Alumna Researches and Advocates for Moms and Babies

Alumna Researches and Advocates for Moms and Babies

If you understand the benefits of skin-to-skin contact after birth, you may just have a Springside School alumna to thank. Dr. Kajsa Cadwell Brimdyr ’88 is an international expert on maternal child health and a lead ethnographic researcher for Healthy Children Project, Inc. Her research has helped to change practice in hospital settings to improve continuous skin-to-skin for the first hour after cesarean and vaginal births. 

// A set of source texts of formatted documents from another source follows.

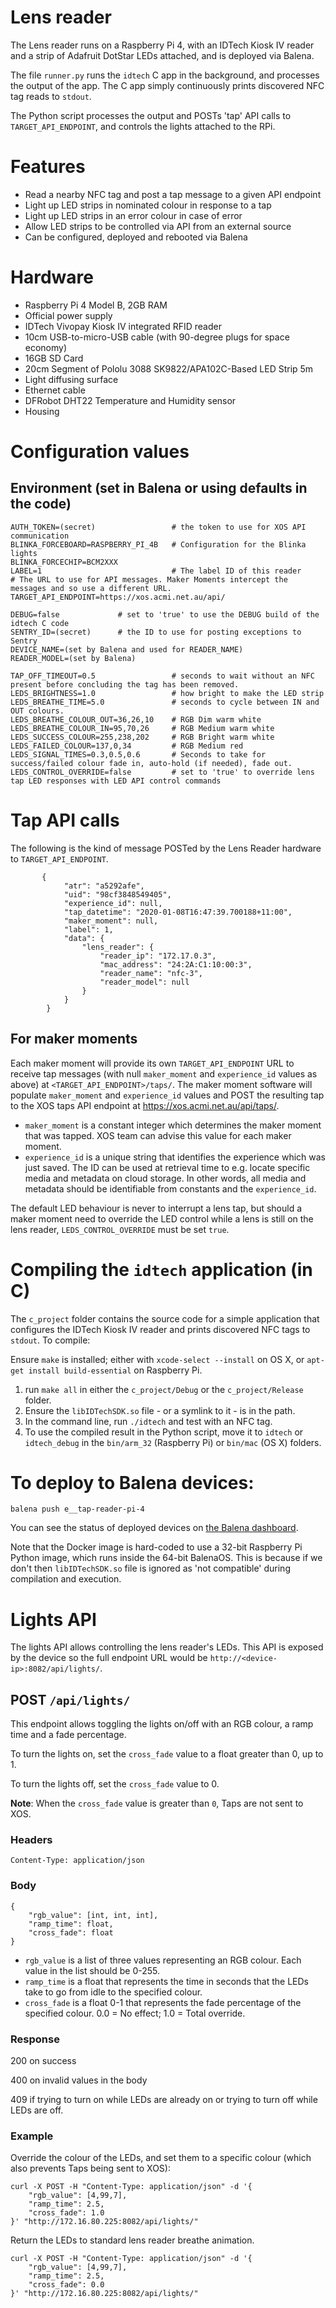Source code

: # Lens reader

The Lens reader runs on a Raspberry Pi 4, with an IDTech Kiosk IV reader and a strip of Adafruit DotStar LEDs attached, and is deployed via Balena.

The file `runner.py` runs the `idtech` C app in the background, and processes the output of the app. The C app simply continuously prints discovered NFC tag reads to `stdout`.

The Python script processes the output and POSTs 'tap' API calls to `TARGET_API_ENDPOINT`, and controls the lights attached to the RPi.

# Features
* Read a nearby NFC tag and post a tap message to a given API endpoint
* Light up LED strips in nominated colour in response to a tap
* Light up LED strips in an error colour in case of error
* Allow LED strips to be controlled via API from an external source
* Can be configured, deployed and rebooted via Balena

# Hardware

* Raspberry Pi 4 Model B, 2GB RAM
* Official power supply
* IDTech Vivopay Kiosk IV integrated RFID reader
* 10cm USB-to-micro-USB cable (with 90-degree plugs for space economy)
* 16GB SD Card
* 20cm Segment of Pololu 3088  SK9822/APA102C-Based LED Strip 5m
* Light diffusing surface
* Ethernet cable
* DFRobot DHT22 Temperature and Humidity sensor
* Housing

# Configuration values

## Environment (set in Balena or using defaults in the code)

```
AUTH_TOKEN=(secret)                 # the token to use for XOS API communication
BLINKA_FORCEBOARD=RASPBERRY_PI_4B   # Configuration for the Blinka lights
BLINKA_FORCECHIP=BCM2XXX
LABEL=1                             # The label ID of this reader
# The URL to use for API messages. Maker Moments intercept the messages and so use a different URL.
TARGET_API_ENDPOINT=https://xos.acmi.net.au/api/

DEBUG=false             # set to 'true' to use the DEBUG build of the idtech C code
SENTRY_ID=(secret)      # the ID to use for posting exceptions to Sentry
DEVICE_NAME=(set by Balena and used for READER_NAME)
READER_MODEL=(set by Balena)

TAP_OFF_TIMEOUT=0.5                 # seconds to wait without an NFC present before concluding the tag has been removed.
LEDS_BRIGHTNESS=1.0                 # how bright to make the LED strip
LEDS_BREATHE_TIME=5.0               # seconds to cycle between IN and OUT colours.
LEDS_BREATHE_COLOUR_OUT=36,26,10    # RGB Dim warm white
LEDS_BREATHE_COLOUR_IN=95,70,26     # RGB Medium warm white
LEDS_SUCCESS_COLOUR=255,238,202     # RGB Bright warm white
LEDS_FAILED_COLOUR=137,0,34         # RGB Medium red
LEDS_SIGNAL_TIMES=0.3,0.5,0.6       # Seconds to take for success/failed colour fade in, auto-hold (if needed), fade out.
LEDS_CONTROL_OVERRIDE=false         # set to 'true' to override lens tap LED responses with LED API control commands
```

# Tap API calls
The following is the kind of message POSTed by the Lens Reader hardware to `TARGET_API_ENDPOINT`.
```
       {
            "atr": "a5292afe",
            "uid": "98cf3848549405",
            "experience_id": null,
            "tap_datetime": "2020-01-08T16:47:39.700188+11:00",
            "maker_moment": null,
            "label": 1,
            "data": {
                "lens_reader": {
                    "reader_ip": "172.17.0.3",
                    "mac_address": "24:2A:C1:10:00:3",
                    "reader_name": "nfc-3",
                    "reader_model": null
                }
            }
        }
```

## For maker moments

Each maker moment will provide its own `TARGET_API_ENDPOINT` URL to receive tap messages (with null `maker_moment` and `experience_id` values as above) at `<TARGET_API_ENDPOINT>/taps/`. The maker moment software will populate `maker_moment` and `experience_id` values and POST the resulting tap to the XOS taps API endpoint at https://xos.acmi.net.au/api/taps/.

* `maker_moment` is a constant integer which determines the maker moment that was tapped. XOS team can advise this value for each maker moment.
* `experience_id` is a unique string that identifies the experience which was just saved. The ID can be used at retrieval time to e.g. locate specific media and metadata on cloud storage. In other words, all media and metadata should be identifiable from constants and the `experience_id`.

The default LED behaviour is never to interrupt a lens tap, but should a maker moment need to override the LED control while a lens is still on the lens reader, `LEDS_CONTROL_OVERRIDE` must be set `true`.

# Compiling the `idtech` application (in C)

The `c_project` folder contains the source code for a simple application that configures the IDTech Kiosk IV reader and prints discovered NFC tags to `stdout`. To compile:

Ensure `make` is installed; either with `xcode-select --install` on OS X, or `apt-get install build-essential` on Raspberry Pi.

1. run `make all` in either the `c_project/Debug` or the `c_project/Release` folder.
2. Ensure the `libIDTechSDK.so` file - or a symlink to it - is in the path.
3. In the command line, run `./idtech` and test with an NFC tag.
4. To use the compiled result in the Python script, move it to `idtech` or `idtech_debug` in the `bin/arm_32` (Raspberry Pi) or `bin/mac` (OS X) folders.

# To deploy to Balena devices:

`balena push e__tap-reader-pi-4`

You can see the status of deployed devices on [the Balena dashboard](https://dashboard.balena-cloud.com/devices/dc0627e5962af329de637af277da9b3a/summary).

Note that the Docker image is hard-coded to use a 32-bit Raspberry Pi Python image, which runs inside the 64-bit BalenaOS. This is because if we don't then `libIDTechSDK.so` file is ignored as 'not compatible' during compilation and execution.

# Lights API

The lights API allows controlling the lens reader's LEDs. This API is exposed by the device so the full endpoint URL would be `http://<device-ip>:8082/api/lights/`.

## POST `/api/lights/`

This endpoint allows toggling the lights on/off with an RGB colour, a ramp time and a fade percentage.

To turn the lights on, set the `cross_fade` value to a float greater than 0, up to 1.

To turn the lights off, set the `cross_fade` value to 0.

**Note**: When the `cross_fade` value is greater than `0`, Taps are not sent to XOS.

### Headers
```
Content-Type: application/json
```

### Body
```
{
    "rgb_value": [int, int, int],
    "ramp_time": float,
    "cross_fade": float
}
```
- `rgb_value` is a list of three values representing an RGB colour. Each value in the list should be 0-255.
- `ramp_time` is a float that represents the time in seconds that the LEDs take to go from idle to the specified colour.
- `cross_fade` is a float 0-1 that represents the fade percentage of the specified colour. 0.0 = No effect; 1.0 = Total override.

### Response

200 on success

400 on invalid values in the body

409 if trying to turn on while LEDs are already on or trying to turn off while LEDs are off.

### Example

Override the colour of the LEDs, and set them to a specific colour (which also prevents Taps being sent to XOS):

```
curl -X POST -H "Content-Type: application/json" -d '{
    "rgb_value": [4,99,7],
    "ramp_time": 2.5,
    "cross_fade": 1.0
}' "http://172.16.80.225:8082/api/lights/"
```

Return the LEDs to standard lens reader breathe animation.

```
curl -X POST -H "Content-Type: application/json" -d '{
    "rgb_value": [4,99,7],
    "ramp_time": 2.5,
    "cross_fade": 0.0
}' "http://172.16.80.225:8082/api/lights/"
```
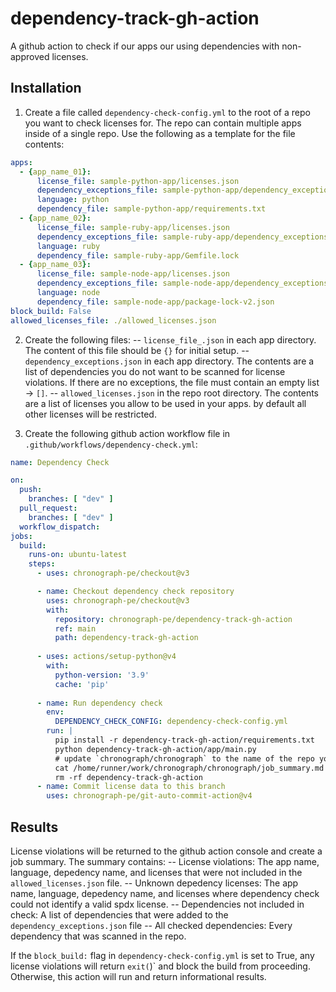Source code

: #  dependency-track-gh-action

A github action to check if our apps our using dependencies with non-approved licenses. 

## Installation

1. Create a file called `dependency-check-config.yml` to the root of a repo you want to check licenses for. The repo can contain multiple apps inside of a single repo. Use the following as a template for the file contents:
```yaml
apps:
  - {app_name_01}:
      license_file: sample-python-app/licenses.json
      dependency_exceptions_file: sample-python-app/dependency_exceptions.json
      language: python
      dependency_file: sample-python-app/requirements.txt
  - {app_name_02}:
      license_file: sample-ruby-app/licenses.json
      dependency_exceptions_file: sample-ruby-app/dependency_exceptions.json
      language: ruby
      dependency_file: sample-ruby-app/Gemfile.lock
  - {app_name_03}:
      license_file: sample-node-app/licenses.json
      dependency_exceptions_file: sample-node-app/dependency_exceptions.json
      language: node
      dependency_file: sample-node-app/package-lock-v2.json
block_build: False
allowed_licenses_file: ./allowed_licenses.json
```
2.  Create the following files:
-- `license_file_.json` in each app directory. The content of this file should be `{}` for initial setup.
-- `dependency_exceptions.json` in each app directory. The contents are a list of dependencies you do not want to be scanned for license violations. If there are no exceptions, the file must contain an empty list -> `[]`.
-- `allowed_licenses.json` in the repo root directory. The contents are a list of licenses you allow to be used in your apps. by default all other licenses will be restricted. 

3. Create the following github action workflow file in `.github/workflows/dependency-check.yml`:
```yaml
name: Dependency Check

on:
  push:
    branches: [ "dev" ]
  pull_request:
    branches: [ "dev" ]
  workflow_dispatch:
jobs:
  build:
    runs-on: ubuntu-latest
    steps:
      - uses: chronograph-pe/checkout@v3

      - name: Checkout dependency check repository
        uses: chronograph-pe/checkout@v3
        with:
          repository: chronograph-pe/dependency-track-gh-action
          ref: main
          path: dependency-track-gh-action
      
      - uses: actions/setup-python@v4
        with:
          python-version: '3.9'
          cache: 'pip'
            
      - name: Run dependency check
        env:
          DEPENDENCY_CHECK_CONFIG: dependency-check-config.yml
        run: | 
          pip install -r dependency-track-gh-action/requirements.txt
          python dependency-track-gh-action/app/main.py
          # update `chronograph/chronograph` to the name of the repo you are scanning
          cat /home/runner/work/chronograph/chronograph/job_summary.md >> $GITHUB_STEP_SUMMARY
          rm -rf dependency-track-gh-action
      - name: Commit license data to this branch
        uses: chronograph-pe/git-auto-commit-action@v4
```

## Results
License violations will be returned to the github action console and create a job summary. The summary contains:
-- License violations: The app name, language, depedency name, and licenses that were not included in the `allowed_licenses.json` file.
-- Unknown depedency licenses: The app name, language, depedency name, and licenses where dependency check could not identify a valid spdx license. 
-- Dependencies not included in check: A list of dependencies that were added to the `dependency_exceptions.json` file
-- All checked dependencies: Every dependency that was scanned in the repo. 

If the `block_build:` flag in `dependency-check-config.yml` is set to True, any license violations will return `exit(`)` and block the build from proceeding. Otherwise, this action will run and return informational results.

“She advocates for letting the tiniest human beings do the work that is instinctive and beneficial for both baby and mom—but often not understood or prioritized in the wider healthcare system,” according to a recent profile of Dr. Brimdyr, “The Invisible Work of Babies,” in the WPI Journal, the alumni magazine of her alma mater, Worcester Polytechnic Institute (WPI).

Drawn to math and engineering at Springside, she was a problem solver from the start, perhaps taking after her father, Dr. Chuck Cadwell, who was the head of the math department. Under his leadership, Springside added AP Calculus to the school's course offerings, clearing the path for those interested in pursuing engineering in college and beyond (such as his daughter!). She also was involved in theater and theater production, which she likened to a math problem. She performed at Springside, taking part in several Players productions, writing plays, and performing at assemblies throughout Middle School. 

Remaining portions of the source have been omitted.